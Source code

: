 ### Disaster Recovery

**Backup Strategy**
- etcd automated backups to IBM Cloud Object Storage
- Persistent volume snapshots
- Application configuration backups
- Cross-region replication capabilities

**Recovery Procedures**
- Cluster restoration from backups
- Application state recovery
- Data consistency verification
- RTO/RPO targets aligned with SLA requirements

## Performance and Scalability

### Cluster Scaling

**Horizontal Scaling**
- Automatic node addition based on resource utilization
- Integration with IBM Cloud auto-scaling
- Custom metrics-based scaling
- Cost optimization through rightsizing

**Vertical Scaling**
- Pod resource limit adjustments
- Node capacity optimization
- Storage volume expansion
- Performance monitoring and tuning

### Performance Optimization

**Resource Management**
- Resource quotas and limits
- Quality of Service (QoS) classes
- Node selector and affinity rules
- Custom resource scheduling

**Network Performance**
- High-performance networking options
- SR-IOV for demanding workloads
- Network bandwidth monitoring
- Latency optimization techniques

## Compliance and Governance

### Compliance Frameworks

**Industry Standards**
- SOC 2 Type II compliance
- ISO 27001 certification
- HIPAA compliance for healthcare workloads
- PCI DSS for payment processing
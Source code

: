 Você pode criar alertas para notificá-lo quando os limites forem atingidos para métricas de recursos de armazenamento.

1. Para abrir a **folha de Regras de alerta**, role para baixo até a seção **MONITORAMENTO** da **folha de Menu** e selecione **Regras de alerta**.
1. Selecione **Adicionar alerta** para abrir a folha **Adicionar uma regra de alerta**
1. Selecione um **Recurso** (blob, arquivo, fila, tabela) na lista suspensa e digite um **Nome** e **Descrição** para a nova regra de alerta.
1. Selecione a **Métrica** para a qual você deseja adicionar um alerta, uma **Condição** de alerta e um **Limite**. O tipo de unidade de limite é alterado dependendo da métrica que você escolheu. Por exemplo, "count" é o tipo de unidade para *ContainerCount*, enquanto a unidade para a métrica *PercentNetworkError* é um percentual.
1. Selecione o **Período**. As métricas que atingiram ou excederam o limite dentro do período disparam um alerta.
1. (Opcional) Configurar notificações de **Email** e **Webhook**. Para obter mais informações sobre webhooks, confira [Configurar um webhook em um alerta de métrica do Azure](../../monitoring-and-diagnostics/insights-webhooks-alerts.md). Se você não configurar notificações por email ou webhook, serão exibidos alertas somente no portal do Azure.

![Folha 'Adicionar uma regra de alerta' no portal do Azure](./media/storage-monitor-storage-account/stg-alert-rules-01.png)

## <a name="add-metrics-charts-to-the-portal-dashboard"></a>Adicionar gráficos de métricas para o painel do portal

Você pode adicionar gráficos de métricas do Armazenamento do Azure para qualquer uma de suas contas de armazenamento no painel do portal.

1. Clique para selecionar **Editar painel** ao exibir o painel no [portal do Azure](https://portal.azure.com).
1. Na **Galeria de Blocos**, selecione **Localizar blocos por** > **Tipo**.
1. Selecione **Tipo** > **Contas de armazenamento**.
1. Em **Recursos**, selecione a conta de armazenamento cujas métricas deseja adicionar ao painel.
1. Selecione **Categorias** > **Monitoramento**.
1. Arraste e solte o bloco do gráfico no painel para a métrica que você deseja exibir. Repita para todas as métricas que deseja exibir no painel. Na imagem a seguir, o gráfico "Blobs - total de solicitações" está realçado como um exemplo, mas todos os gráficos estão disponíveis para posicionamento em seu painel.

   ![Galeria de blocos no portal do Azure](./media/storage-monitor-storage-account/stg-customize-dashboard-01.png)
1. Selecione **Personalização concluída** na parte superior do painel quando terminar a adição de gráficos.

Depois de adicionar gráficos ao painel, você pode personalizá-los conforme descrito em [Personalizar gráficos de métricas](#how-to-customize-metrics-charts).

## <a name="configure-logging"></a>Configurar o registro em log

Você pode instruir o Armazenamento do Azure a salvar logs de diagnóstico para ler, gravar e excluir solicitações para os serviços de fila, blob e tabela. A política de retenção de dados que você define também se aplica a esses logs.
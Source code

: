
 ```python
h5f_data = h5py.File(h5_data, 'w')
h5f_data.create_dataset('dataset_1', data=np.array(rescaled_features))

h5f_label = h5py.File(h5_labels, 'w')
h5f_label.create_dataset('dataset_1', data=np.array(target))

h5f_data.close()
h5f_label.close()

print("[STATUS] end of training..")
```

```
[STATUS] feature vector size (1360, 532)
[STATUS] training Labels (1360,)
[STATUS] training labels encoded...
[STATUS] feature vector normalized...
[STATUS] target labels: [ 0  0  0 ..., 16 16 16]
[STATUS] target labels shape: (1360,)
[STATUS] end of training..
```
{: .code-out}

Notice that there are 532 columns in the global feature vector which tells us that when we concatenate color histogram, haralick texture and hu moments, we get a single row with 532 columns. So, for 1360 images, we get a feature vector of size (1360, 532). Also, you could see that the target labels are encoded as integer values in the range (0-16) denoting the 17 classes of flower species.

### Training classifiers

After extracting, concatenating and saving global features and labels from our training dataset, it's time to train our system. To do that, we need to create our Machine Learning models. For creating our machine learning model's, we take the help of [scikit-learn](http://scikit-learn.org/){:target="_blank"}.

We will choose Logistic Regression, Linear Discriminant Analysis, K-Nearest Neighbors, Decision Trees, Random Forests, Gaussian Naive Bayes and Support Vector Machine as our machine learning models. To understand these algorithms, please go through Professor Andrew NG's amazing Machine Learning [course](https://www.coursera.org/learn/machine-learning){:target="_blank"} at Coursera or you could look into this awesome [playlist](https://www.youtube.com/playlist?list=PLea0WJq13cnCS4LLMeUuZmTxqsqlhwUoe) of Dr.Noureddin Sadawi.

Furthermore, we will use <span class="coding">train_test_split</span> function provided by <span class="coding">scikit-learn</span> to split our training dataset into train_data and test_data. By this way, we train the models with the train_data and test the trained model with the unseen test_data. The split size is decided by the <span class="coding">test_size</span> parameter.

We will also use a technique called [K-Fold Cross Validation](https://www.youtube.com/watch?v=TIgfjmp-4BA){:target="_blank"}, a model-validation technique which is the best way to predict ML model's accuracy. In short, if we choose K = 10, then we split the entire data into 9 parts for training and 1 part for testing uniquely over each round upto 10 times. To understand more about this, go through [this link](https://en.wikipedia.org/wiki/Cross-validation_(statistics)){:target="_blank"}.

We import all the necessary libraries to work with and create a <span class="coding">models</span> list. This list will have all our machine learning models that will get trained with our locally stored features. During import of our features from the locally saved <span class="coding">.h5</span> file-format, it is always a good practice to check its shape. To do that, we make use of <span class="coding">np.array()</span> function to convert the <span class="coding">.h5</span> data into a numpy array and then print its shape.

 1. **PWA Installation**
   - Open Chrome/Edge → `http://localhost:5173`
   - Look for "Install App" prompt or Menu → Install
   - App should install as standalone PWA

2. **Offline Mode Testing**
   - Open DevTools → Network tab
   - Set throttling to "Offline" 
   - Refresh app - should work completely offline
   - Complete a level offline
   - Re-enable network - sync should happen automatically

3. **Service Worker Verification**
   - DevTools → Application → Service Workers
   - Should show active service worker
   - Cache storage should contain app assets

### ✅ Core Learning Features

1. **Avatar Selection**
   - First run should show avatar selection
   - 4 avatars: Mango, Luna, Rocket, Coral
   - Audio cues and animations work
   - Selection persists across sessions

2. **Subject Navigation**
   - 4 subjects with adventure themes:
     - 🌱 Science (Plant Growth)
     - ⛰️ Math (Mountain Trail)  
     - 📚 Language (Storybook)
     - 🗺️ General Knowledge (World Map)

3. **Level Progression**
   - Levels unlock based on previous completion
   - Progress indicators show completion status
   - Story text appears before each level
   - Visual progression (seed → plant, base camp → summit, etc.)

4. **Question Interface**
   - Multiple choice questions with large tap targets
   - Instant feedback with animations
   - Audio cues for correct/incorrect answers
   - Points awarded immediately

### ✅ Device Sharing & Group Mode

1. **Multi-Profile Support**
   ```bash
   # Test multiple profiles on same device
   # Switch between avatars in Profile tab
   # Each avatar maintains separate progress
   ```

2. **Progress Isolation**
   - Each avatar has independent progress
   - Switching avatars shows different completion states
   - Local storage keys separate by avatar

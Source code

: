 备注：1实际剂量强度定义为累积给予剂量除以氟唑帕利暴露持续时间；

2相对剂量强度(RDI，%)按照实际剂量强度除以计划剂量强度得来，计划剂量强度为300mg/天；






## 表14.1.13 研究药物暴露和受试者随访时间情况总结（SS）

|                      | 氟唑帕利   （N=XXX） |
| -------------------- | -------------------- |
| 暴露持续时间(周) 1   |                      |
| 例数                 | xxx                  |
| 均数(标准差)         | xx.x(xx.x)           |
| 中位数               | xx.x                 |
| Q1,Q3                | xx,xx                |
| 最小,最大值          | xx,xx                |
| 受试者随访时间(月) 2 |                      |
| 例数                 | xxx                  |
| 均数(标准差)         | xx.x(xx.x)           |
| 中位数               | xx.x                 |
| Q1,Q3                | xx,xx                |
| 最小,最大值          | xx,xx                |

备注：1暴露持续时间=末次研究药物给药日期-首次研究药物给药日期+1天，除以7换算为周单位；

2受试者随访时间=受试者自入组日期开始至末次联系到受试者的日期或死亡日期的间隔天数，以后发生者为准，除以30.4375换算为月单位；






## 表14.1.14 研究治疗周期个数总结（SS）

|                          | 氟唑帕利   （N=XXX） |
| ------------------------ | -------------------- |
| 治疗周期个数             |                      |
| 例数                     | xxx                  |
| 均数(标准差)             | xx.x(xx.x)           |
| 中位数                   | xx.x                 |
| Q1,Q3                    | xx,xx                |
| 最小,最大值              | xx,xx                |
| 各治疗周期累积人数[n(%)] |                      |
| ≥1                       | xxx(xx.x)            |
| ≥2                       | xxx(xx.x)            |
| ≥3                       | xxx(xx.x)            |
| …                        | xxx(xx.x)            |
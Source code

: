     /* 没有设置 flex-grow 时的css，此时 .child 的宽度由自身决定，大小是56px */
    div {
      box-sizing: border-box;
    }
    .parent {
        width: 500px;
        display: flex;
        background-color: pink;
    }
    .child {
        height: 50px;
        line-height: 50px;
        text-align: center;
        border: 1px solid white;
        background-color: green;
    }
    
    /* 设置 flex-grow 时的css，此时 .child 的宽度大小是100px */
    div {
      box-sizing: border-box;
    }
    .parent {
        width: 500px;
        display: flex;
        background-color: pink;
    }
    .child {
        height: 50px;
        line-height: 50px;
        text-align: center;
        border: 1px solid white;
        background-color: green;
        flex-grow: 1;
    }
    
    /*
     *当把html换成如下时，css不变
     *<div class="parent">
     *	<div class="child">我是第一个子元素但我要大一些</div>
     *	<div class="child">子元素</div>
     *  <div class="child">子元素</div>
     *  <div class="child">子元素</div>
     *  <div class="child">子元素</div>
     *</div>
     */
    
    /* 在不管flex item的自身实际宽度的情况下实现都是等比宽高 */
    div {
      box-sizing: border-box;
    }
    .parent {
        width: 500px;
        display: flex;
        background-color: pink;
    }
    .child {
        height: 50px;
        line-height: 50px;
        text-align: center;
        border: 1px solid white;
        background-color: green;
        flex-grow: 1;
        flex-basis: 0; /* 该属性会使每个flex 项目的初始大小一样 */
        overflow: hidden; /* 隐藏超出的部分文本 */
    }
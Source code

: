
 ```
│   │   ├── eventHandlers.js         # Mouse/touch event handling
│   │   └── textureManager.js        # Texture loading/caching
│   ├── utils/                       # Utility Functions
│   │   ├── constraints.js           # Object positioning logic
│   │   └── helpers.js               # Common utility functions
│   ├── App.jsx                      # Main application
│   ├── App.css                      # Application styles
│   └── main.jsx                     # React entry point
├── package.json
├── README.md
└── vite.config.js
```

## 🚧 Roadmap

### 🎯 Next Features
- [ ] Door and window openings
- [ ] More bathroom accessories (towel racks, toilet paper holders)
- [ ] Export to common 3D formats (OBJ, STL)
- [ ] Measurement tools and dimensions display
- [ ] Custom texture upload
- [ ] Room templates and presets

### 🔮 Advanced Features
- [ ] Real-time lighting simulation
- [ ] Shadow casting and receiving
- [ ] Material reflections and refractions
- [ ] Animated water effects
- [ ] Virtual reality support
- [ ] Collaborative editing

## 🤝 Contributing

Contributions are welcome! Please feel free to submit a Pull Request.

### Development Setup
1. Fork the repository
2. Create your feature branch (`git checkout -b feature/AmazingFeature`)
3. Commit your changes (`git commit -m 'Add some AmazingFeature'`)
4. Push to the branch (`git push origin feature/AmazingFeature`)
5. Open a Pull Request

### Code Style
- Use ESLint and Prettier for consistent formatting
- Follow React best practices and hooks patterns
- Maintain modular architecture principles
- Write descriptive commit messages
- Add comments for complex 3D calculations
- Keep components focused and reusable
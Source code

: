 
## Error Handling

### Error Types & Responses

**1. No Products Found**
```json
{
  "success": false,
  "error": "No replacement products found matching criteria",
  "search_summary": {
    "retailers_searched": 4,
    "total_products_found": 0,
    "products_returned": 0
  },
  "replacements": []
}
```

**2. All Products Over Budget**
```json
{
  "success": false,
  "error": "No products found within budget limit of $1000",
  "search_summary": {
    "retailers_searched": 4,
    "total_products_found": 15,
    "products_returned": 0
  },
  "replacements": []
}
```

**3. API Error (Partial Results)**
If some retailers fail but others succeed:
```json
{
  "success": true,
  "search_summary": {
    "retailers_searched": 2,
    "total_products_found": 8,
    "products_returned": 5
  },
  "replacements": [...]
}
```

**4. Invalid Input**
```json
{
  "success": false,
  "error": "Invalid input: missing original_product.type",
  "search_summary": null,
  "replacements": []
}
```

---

§ Brief
Of all the entries above, repeat only the lines from the line that has "- SR-IOV for demanding workloads" to the line that has "recursos de armazenamento.", both lines included, exactly.

§ Solved problem
- SR-IOV for demanding workloads
- Network bandwidth monitoring
- Latency optimization techniques

## Compliance and Governance

### Compliance Frameworks

**Industry Standards**
- SOC 2 Type II compliance
- ISO 27001 certification
- HIPAA compliance for healthcare workloads
- PCI DSS for payment processing
Source code

: Você pode criar alertas para notificá-lo quando os limites forem atingidos para métricas de recursos de armazenamento.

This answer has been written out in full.